TASK PROMPT: Every line below between the line holding "In other words, if" and the line holding "which is contracted by", inclusive, should be repeated exactly, and all other lines omitted.

[Stored items from a collection]
+--

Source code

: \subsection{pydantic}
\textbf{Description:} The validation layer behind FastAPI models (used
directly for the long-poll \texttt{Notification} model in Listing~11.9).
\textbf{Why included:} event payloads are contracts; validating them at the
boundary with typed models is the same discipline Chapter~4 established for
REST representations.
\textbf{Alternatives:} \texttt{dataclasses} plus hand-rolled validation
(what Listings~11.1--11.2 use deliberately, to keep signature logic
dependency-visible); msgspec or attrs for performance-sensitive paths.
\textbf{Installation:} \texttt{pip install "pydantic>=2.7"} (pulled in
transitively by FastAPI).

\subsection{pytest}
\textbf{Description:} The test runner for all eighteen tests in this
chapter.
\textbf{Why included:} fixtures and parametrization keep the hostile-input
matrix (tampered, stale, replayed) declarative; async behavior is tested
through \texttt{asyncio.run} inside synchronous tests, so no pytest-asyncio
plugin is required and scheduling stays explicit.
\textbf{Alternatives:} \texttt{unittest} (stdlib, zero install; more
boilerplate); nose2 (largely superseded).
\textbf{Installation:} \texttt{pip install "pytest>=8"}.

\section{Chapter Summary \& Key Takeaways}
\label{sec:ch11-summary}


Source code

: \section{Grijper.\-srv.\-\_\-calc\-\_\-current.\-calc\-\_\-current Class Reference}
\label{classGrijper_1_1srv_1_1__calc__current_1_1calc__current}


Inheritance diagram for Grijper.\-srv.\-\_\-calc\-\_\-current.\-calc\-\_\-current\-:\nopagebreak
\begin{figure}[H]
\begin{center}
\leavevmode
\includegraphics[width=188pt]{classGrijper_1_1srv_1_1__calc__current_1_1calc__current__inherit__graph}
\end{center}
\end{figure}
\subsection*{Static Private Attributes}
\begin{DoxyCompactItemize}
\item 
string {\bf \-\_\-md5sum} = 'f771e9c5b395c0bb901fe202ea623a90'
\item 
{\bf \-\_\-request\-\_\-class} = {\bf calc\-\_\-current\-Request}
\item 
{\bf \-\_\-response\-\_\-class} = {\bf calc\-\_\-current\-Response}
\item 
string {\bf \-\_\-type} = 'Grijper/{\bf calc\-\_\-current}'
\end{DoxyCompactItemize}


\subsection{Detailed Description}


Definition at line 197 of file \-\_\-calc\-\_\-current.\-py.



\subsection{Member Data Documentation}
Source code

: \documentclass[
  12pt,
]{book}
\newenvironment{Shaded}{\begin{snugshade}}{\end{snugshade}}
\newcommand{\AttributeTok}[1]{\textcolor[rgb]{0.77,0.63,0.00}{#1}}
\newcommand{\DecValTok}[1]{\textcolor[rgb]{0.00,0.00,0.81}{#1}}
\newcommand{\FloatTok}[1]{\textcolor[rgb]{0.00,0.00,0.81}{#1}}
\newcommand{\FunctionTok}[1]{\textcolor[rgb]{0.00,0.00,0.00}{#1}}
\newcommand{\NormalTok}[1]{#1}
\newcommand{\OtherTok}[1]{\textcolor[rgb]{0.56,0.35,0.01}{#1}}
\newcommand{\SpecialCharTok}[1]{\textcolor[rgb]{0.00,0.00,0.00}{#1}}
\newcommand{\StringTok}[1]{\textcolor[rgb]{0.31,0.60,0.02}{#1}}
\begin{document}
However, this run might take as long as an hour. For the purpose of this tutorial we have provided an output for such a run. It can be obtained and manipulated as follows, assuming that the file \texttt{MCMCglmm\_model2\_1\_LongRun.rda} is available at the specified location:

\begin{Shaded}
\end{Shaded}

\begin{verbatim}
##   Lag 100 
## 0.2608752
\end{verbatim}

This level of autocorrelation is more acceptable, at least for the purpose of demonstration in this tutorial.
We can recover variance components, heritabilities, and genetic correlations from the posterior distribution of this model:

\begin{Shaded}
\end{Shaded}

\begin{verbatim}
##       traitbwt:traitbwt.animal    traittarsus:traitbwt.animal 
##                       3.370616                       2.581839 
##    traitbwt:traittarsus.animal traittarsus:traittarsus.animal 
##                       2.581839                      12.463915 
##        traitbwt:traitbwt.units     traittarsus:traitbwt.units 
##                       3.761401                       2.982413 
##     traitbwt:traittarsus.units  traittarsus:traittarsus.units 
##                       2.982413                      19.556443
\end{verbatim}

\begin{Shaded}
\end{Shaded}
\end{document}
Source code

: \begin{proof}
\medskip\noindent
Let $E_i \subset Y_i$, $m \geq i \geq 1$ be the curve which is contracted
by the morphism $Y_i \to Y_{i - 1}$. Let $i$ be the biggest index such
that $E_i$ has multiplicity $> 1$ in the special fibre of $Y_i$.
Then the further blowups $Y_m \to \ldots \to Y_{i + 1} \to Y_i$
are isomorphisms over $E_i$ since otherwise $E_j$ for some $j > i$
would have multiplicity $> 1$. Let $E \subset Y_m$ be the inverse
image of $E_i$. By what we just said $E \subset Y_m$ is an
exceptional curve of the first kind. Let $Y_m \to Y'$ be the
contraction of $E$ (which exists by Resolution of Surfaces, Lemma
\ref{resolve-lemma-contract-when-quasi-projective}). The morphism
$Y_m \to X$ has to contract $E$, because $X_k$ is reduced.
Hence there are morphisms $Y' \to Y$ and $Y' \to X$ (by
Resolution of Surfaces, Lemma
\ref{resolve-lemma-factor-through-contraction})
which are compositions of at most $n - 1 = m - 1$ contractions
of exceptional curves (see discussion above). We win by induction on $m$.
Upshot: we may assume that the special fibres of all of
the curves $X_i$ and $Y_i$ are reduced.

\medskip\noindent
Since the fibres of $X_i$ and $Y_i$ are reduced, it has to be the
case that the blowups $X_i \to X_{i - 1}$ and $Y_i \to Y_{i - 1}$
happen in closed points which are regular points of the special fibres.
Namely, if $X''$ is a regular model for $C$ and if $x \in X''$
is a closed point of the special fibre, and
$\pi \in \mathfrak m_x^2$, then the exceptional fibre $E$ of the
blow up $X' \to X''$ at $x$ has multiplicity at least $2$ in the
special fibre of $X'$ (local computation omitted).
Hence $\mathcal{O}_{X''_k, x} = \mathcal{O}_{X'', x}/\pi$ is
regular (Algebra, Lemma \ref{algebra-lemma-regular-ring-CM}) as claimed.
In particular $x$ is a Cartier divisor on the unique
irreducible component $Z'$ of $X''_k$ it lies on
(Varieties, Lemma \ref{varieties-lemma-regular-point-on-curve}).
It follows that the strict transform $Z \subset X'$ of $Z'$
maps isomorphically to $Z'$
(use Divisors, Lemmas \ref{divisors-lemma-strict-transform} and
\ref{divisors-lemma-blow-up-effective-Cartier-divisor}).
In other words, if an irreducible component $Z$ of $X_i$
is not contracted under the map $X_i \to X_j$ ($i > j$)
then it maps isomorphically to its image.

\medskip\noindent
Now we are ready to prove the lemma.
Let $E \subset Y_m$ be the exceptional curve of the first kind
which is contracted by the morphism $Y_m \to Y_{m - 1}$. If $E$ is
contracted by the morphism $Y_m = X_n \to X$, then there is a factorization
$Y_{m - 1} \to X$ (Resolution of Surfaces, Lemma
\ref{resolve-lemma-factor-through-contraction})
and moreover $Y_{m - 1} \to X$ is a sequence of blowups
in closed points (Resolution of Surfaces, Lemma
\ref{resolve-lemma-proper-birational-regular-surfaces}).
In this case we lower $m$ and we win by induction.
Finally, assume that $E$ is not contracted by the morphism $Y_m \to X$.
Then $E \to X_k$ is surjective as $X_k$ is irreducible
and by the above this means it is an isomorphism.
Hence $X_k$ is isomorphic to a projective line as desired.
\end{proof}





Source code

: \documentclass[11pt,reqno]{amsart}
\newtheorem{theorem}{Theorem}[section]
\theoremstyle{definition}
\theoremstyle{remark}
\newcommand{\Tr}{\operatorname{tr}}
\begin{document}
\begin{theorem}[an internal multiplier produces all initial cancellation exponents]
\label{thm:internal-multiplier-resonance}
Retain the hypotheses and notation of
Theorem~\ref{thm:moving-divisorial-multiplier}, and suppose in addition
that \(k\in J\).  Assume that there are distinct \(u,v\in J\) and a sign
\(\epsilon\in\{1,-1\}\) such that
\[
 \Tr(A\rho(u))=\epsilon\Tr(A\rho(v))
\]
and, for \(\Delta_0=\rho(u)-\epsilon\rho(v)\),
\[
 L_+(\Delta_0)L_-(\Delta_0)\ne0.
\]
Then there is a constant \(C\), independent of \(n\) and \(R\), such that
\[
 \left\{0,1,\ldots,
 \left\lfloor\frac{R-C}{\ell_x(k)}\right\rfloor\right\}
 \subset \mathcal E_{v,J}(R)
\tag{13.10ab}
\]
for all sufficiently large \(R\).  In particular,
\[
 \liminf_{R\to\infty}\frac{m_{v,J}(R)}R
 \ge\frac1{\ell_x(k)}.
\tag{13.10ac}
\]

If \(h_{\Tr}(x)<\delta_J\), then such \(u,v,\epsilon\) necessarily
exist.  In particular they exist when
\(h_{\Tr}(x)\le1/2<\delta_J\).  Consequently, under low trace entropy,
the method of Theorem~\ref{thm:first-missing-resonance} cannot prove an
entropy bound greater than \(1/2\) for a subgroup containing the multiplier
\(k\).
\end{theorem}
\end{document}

+--

WRITTEN RESPONSE:
In other words, if an irreducible component $Z$ of $X_i$
is not contracted under the map $X_i \to X_j$ ($i > j$)
then it maps isomorphically to its image.

\medskip\noindent
Now we are ready to prove the lemma.
Let $E \subset Y_m$ be the exceptional curve of the first kind
which is contracted by the morphism $Y_m \to Y_{m - 1}$. If $E$ is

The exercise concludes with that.